Living in a large family can be madness sometimes.

Living in a large family can be madness sometimes. But it's absolutely worth it.

Monday, April 8, 2013

For My Grandparents

So my Grandmother (on my Father's side) died the 30th of March at about 11:30 PM. Oddly enough, I'm not terribly distressed about it. I suppose it's because my Grandfather died three years prior so neither one was left behind, and Grandma was lower than sea level (so to speak) the weeks, or maybe even months, leading up to her death. Another factor was, perhaps, because she moved up to Montana where her daughter lives three years ago, after Grandpa died, and that was where most of my sadness took hold, because I knew I'd never see her again. And yet, at the same time, part of me was relieved that she didn't leave so very near us anymore, and looking back on it, that's kind of sad. It's not that I didn't like her, or even really saw her as a burden. I loved her a massive amount, and I know that that was mutual. I suppose... my Dad's siblings don't communicate very well, and as a repercussion, I don't know many of my cousins on my Father's side of the family. I don't want to get into that, since that, to me, is sadder than my Grandmother's death, and since I'm listening to the K-Pax soundtrack (which, by the way, is fairly sad-sounding), I feel like I might start crying anyway, and Mom has given me twelve minutes to do this post, I'm not going to get into it.
Today, I got up, dreading school, only to find out that I only had two subjects and then we had to go to the graveyard to bury Grandma's body. (Mind you, we buried her body, not her) I, I'll admit, didn't want to go, seeing no point, but I'm glad I did, although partly because I was able to see how one, they got the coffin in the hole, two, how they got the straps that dropped the coffin down back out, and three, talk a little to people, even if it was cold, windy, and there were rain clouds approaching. After getting home, my sister, her husband, my Uncle, my Aunt, two of my cousins, one of my cousin-in-laws, and my little first cousin once removed came over and the older ones (in other words, excluding the three year old) gathered together and shared stories about Grandpa and Grandma, which I think some of my relatives needed.
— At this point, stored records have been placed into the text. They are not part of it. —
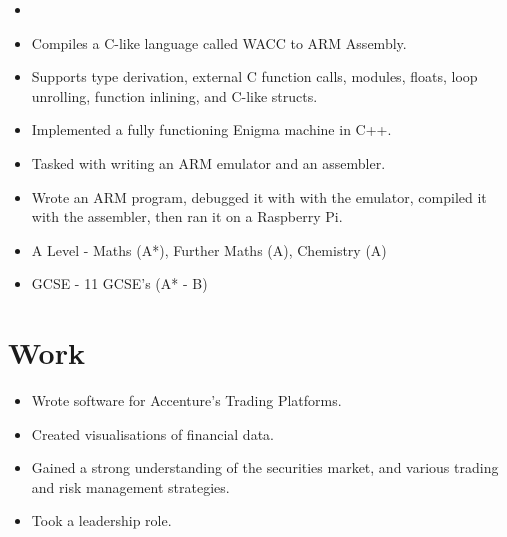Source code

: \documentclass{jcgcv}
\begin{document}
\begin{column}
\begin{adjustwidth}{0.3cm}{}
\begin{itemize}
  \item {}
  \item Compiles a C-like language called WACC to ARM Assembly.
  \item Supports type derivation, external C function calls, modules, floats, loop unrolling, function inlining, and C-like structs.
\end{itemize}

\begin{itemize}
  \item Implemented a fully functioning Enigma machine in C++.
\end{itemize}

\begin{itemize}
  \item Tasked with writing an ARM emulator and an assembler.
  \item Wrote an ARM program, debugged it with with the emulator, compiled it with the assembler, then ran it on a Raspberry Pi.
\end{itemize}

\end{adjustwidth}
\vspace{10pt}

\begin{itemize}
  \item A Level - Maths (A*), Further Maths (A), Chemistry (A)
  \item GCSE - 11 GCSE’s (A* - B)
\end{itemize}



\section{Work}

\begin{itemize}
  \item Wrote software for Accenture’s Trading Platforms.
  \item Created visualisations of financial data.
  \item Gained a strong understanding of the securities market, and various trading and risk management strategies.
  \item Took a leadership role.
\end{itemize}


\end{column}
\end{document}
We pulled out some pictures and were reminiscing some more when some church members brought us supper and we had some wonderful food and fellowship. My brother-in-law and his wife departed first, followed fairly closely by my cousin, his wife, and his daughter. My Uncle, Aunt, and cousin stayed a couple hours longer, although I didn't take much part with them, because my Uncle talked to my Dad, my Aunt talked to my Mom, and my cousin talked to Lanthanum, and although I tried to stay a part of that conversation, they often seem to subconsciously exclude me. I soon left and watched a wonderful Star Trek: Voyager episode. I wanted to end this better, but it's 10:16 and Mom asked me to get off at 10:15, so I'd best get off. Perhaps I'll articulate more later. In the meantime, have a great day.